Task prompt:
Copy the lines below exactly, starting with the first and finishing with the one holding "We do not know"; do not copy the pictures.

[Stored data]
--- START ---

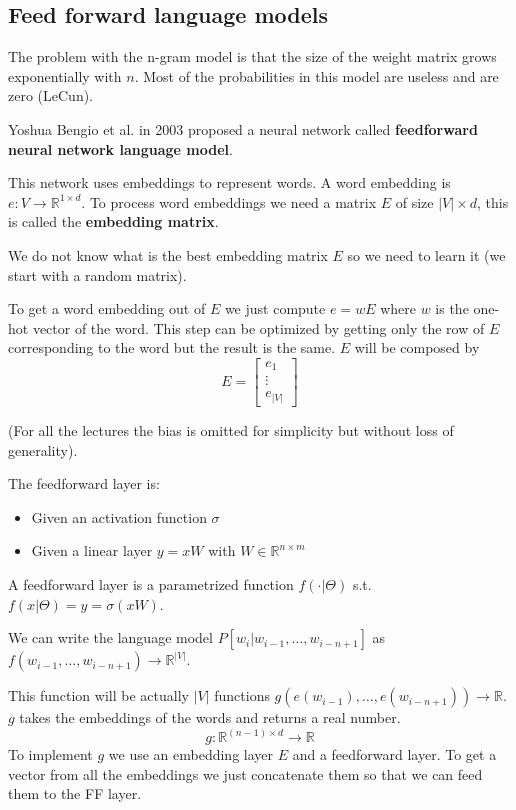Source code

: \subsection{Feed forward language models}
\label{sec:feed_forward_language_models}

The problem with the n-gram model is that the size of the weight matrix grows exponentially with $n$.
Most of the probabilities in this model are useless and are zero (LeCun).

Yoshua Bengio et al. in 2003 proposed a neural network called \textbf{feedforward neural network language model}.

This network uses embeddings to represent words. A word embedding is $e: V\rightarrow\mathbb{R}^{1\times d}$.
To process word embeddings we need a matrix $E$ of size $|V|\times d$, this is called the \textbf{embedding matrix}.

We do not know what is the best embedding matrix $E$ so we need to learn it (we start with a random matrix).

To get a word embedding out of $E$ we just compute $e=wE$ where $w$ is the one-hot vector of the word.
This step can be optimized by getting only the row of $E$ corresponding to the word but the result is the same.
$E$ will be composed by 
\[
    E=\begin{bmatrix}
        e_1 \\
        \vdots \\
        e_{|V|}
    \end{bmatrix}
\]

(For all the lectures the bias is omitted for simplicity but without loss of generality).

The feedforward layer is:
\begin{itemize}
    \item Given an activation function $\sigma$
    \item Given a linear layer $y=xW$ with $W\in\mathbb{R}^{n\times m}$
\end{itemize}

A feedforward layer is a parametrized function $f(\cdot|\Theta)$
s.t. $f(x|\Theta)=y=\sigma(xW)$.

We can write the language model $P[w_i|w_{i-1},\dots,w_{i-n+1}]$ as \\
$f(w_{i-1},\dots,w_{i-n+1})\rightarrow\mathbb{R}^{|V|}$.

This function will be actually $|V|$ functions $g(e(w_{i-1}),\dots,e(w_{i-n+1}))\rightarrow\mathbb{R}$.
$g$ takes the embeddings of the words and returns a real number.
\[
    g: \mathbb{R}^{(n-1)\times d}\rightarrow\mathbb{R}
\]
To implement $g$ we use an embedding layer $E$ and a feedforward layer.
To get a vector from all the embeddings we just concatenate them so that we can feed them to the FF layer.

--- END ---

Output:
Source code

: \subsection{Feed forward language models}
\label{sec:feed_forward_language_models}

The problem with the n-gram model is that the size of the weight matrix grows exponentially with $n$.
Most of the probabilities in this model are useless and are zero (LeCun).

Yoshua Bengio et al. in 2003 proposed a neural network called \textbf{feedforward neural network language model}.

This network uses embeddings to represent words. A word embedding is $e: V\rightarrow\mathbb{R}^{1\times d}$.
To process word embeddings we need a matrix $E$ of size $|V|\times d$, this is called the \textbf{embedding matrix}.

We do not know what is the best embedding matrix $E$ so we need to learn it (we start with a random matrix).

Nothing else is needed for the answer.